Abstract Background: Doxorubicin (DOX) is a chemotherapeutic drug that induces cardiotoxicity known as doxorubicin -induced cardiomyopathy(DIC). Studies have confirmed that DOX can cause cardiac damage via ferroptosis. High uric acid (HUA), as a pro-oxidant, participates in the pathophysiology of cardiovascular disease. Epidemiological studies suggest elevated uric acid levels can have detrimentaleffects on cardiovascular disease. However, the effect of hyperuricemia in a specific type of cardiomyopathy, DIC, is unclear. It is unknown if HUA exacerbates DIC and if the tumor patients with hyperuricemia will aggravate the cardiac side effects of DOX. Methods: In uricase knockout (Uox-/-) mice, we explored the effect of HUA on DOX-induced cardiotoxicity, including cardiac function, pathomorphology, and its mechanism. Results: We demonstrated that Uox-KO mice accelerated the development of DIC, causing significantly impaired cardiac function and myocardial fibrosis. Meanwhile, the mitochondrial morphology was destroyed, the lipid peroxidation products increased in number and the antioxidant function was weakened. In addition, we evaluated the effects of ferrostatin-1 (Fer-1), the ferroptosis inhibitor. Myocardial damage can be reversed by the Fer-1 treatment caused by HUA combined with DOX treatment.
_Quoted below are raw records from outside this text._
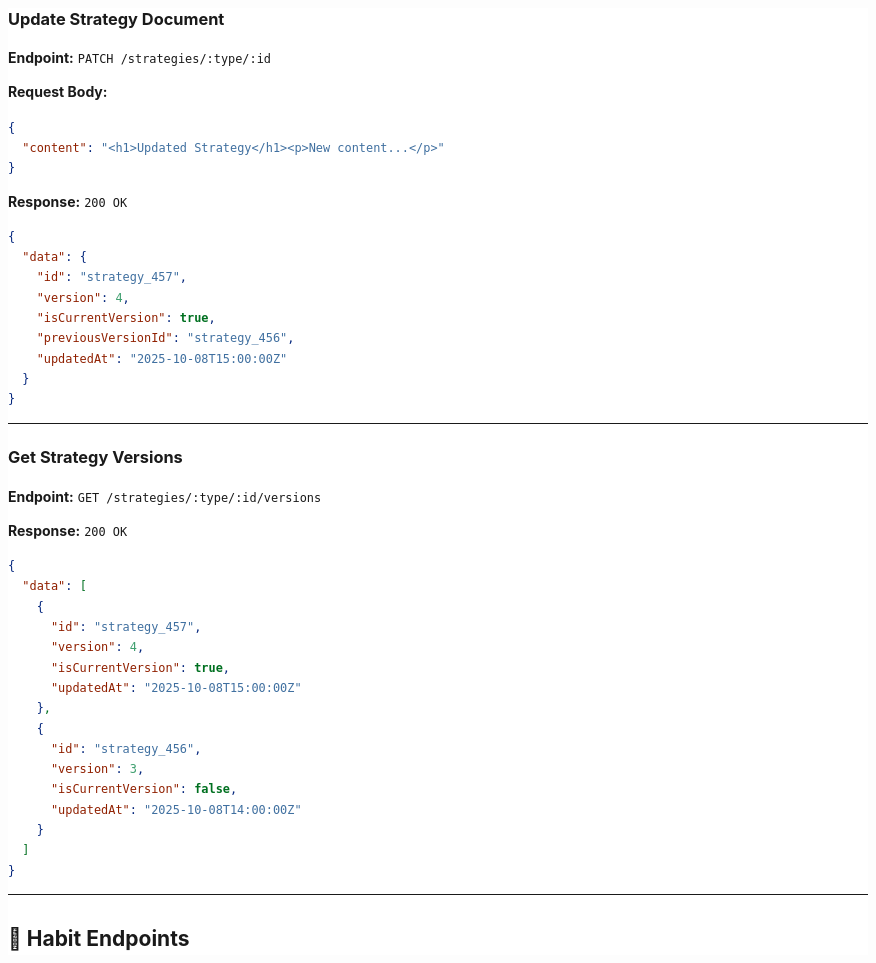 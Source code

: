 
### Update Strategy Document

**Endpoint:** `PATCH /strategies/:type/:id`

**Request Body:**
```json
{
  "content": "<h1>Updated Strategy</h1><p>New content...</p>"
}
```

**Response:** `200 OK`
```json
{
  "data": {
    "id": "strategy_457",
    "version": 4,
    "isCurrentVersion": true,
    "previousVersionId": "strategy_456",
    "updatedAt": "2025-10-08T15:00:00Z"
  }
}
```

---

### Get Strategy Versions

**Endpoint:** `GET /strategies/:type/:id/versions`

**Response:** `200 OK`
```json
{
  "data": [
    {
      "id": "strategy_457",
      "version": 4,
      "isCurrentVersion": true,
      "updatedAt": "2025-10-08T15:00:00Z"
    },
    {
      "id": "strategy_456",
      "version": 3,
      "isCurrentVersion": false,
      "updatedAt": "2025-10-08T14:00:00Z"
    }
  ]
}
```

---

## 🎯 Habit Endpoints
Benzbromarone, a UA-lowering drug, decreases myocardial fibrosis and ferroptosis by alleviating hyperuricemia in Uox-KO mice by DOX administration. In vitro, we observed that the activity of cardiomyocytes treated with HUA combined with DOX decreased significantly, and lipid reactive oxygen species (ROS) increased significantly. Afterwards, we demonstrated that HUA can promote oxidative stress in DOX, characterised by increased mitochondrial ROS, and down-regulate protein levels of glutathione peroxidase 4 (GPX4). N-acetyl-L-cysteine, an antioxidant, inhibits the process by which HUA promotes DOX-induced ferroptosis by increasing the GPX4 expression. Conclusions: Our data suggested that HUA promotes the DIC. And HUA promotes DOX-induced ferroptosis by increasing oxidative stress and down-regulating GPX4. It is implied that tumor patients with hyperuricemia may increase cardiac side effects when taking DOX during chemotherapy treatment.